Later the cooled fish grease would be used to make dogbread for my grandfather’s hounds. You didn’t waste much in Alabama in those days.
I washed my hands off at the outside faucet and went through the long hall from the back door, being quiet, as the only sound in the house was of SuZan, the black lady who cooked for my grandmother, starting to make lunch. I looked into the front room and saw my grandmother sleeping on the main bed.
I went out onto the verandah. I’d taken stuff out of the tackle box in the back hall, when I’d leaned my fishing rod up against a bureau, where I kept it ready to go all summer.

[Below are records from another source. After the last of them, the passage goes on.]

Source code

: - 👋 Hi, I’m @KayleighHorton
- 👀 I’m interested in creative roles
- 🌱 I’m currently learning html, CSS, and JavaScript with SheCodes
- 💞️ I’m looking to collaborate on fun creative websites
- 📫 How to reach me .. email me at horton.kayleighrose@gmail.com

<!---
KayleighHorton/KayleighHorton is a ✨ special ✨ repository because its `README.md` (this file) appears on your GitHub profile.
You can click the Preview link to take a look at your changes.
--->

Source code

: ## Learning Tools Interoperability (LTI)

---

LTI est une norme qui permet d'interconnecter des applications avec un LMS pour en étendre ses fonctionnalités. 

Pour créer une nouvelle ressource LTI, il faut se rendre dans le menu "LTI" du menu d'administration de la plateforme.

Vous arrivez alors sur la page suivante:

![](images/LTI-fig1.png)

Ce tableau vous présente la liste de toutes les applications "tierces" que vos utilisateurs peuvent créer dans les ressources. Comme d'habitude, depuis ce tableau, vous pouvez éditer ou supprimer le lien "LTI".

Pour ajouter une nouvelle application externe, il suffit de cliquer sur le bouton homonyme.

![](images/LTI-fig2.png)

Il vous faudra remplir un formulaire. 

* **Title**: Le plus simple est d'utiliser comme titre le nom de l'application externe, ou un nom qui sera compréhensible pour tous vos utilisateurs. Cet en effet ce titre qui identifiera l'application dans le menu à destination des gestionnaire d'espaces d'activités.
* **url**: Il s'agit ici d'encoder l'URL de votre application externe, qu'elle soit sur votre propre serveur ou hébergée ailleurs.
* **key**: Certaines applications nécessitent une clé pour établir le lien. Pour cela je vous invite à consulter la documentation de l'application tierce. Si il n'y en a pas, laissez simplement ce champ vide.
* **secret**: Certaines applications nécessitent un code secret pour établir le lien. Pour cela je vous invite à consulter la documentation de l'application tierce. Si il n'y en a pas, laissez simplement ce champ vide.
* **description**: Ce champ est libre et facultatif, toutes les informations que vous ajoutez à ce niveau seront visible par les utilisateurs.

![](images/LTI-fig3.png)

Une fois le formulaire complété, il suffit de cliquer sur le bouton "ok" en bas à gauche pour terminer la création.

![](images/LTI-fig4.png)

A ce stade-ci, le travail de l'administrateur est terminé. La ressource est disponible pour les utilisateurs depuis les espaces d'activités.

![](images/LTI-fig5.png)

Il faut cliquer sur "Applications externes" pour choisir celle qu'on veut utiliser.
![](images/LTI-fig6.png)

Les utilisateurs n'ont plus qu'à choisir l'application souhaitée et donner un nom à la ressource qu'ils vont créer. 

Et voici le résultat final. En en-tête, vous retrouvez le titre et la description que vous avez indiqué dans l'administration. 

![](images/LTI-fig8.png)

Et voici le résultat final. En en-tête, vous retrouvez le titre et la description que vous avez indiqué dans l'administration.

I was eating from a box of Domino® sugar cubes when I came out. My sister was in one of the Adirondack-type wooden chairs, reading a Katy Keene comic book; the kind where the girl readers sent in drawings of dresses and sunsuits they’d designed for Katy. The artist redrew them when they chose yours for a story, and they ran your name and address printed beside it so other Katy Keene fans could write you. (Few people know it, but that’s how the Internet started.)
She must have been five or six—before she got sick. She was like a sparkle of light in a dark world.
“Back already?” she asked. “Quitter.”
“I lost the biggest fish of my life,” I said. “I tried to horse it in. I should have let it horse me but kept control, as the great A. J. McClane says in Field and Stream,” I said. “I am truly disappointed in my fishing abilities for the first time in a long time.”
“Papaw’ll whip your ass if he finds out you lost that big fish he’s been trying to catch,” she said. “He would have gone in after it, if he ever had it on.”
He would have, too.
“Yeah, he’s a cane-pole fisherman, the best there ever was, but it was too shallow there for him to get his minnow in there with a pole. It was by that old stump in the shallow end.” Then I held up the sugar-cube box.